En el sistema público te dan una hora para dos años más tarde cuando ya no te quede ninguna muela o el cáncer te haya pateado el trasero hasta el otro mundo. Dos tercios de los trabajadores del país ganan el sueldo mínimo y con sus espaldas apuntalan los privilegios del más visible tercio restante. Hay cientos de miles de personas y familias que viven completamente al margen, sin ayuda estatal, ni previsión ni luz eléctrica ni agua potable ni educación ni salud, aunque férreamente controlados por la legislación penalista del Estado.
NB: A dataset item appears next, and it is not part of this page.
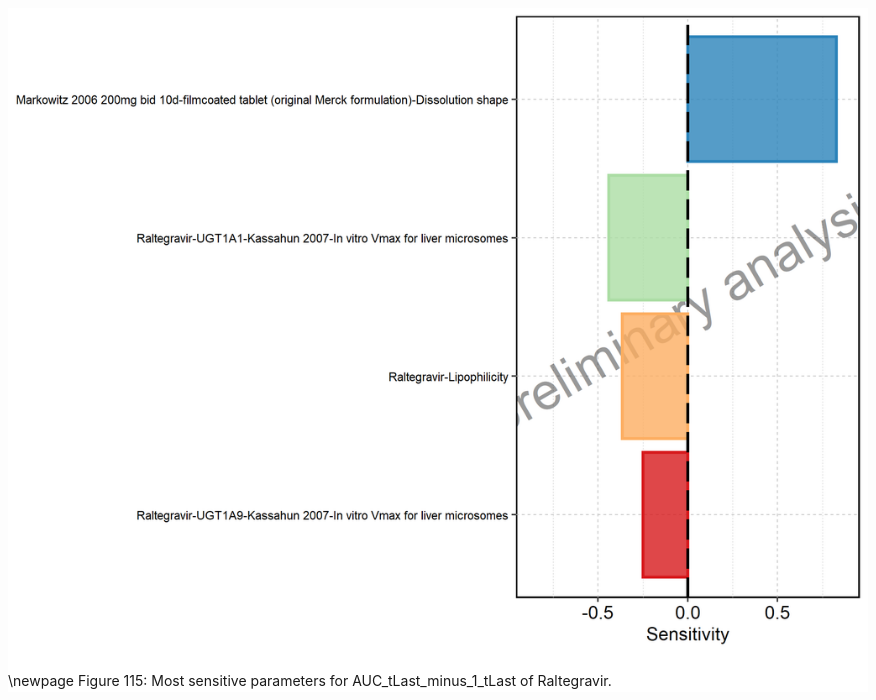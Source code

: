 ![](Sensitivity/Raltegravir%20200%20mg%20filmcoated%20tablet%20md-AUC_tD1_tD2-Plasma%20(Peripheral%20Venous%20Blood).png)


\newpage
Figure 115: Most sensitive parameters for AUC_tLast_minus_1_tLast of Raltegravir.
Un nauseabundo pozo séptico
Son nuestros pobres más pobres que se allegan tras las colinas más escondidas o al costado de los pantanos más pútridos para sobrevivir. Millones de personas viven en los suburbios miserables. Infestados con el narcotráfico, el desempleo y la violencia de todos contra todos. En este país de fulgurantes luces de neón existe de todo pero no puedes comprar casi nada. Debes pagar un colegio semiprivado para que no acuchillen a tu hijo ni lo conviertan en drogadicto.
Además, debes endeudarte de por vida con los bancos para costear la carrera universitaria de tus hijos, para pagar una vivienda o un auto que nunca alcanzan a ser tuyos. Y también debes pagar sobornos, coimas, abundantes peajes, tolerar colusiones de sobreprecios y más sobreprecios. Y convivir cada día con el más despreciable clasismo que inunda hasta la más insignificante faceta de nuestra convivencia. Un clasismo enfermizo en que cada persona es a la vez un despreciado y un despreciador y que va bajando como una decoloración racial, desde el más blanco al más indio. Como quien se adentra a pisotones en un nauseabundo pozo séptico.
No sé qué es lo peor. Yo preferiría acabar con ambos sistemas y dejar a las personas libres, absolutamente libres como siempre debieron serlo. Estoy seguro que no se dañarían unas a otras, no tendrían razón para dañarse.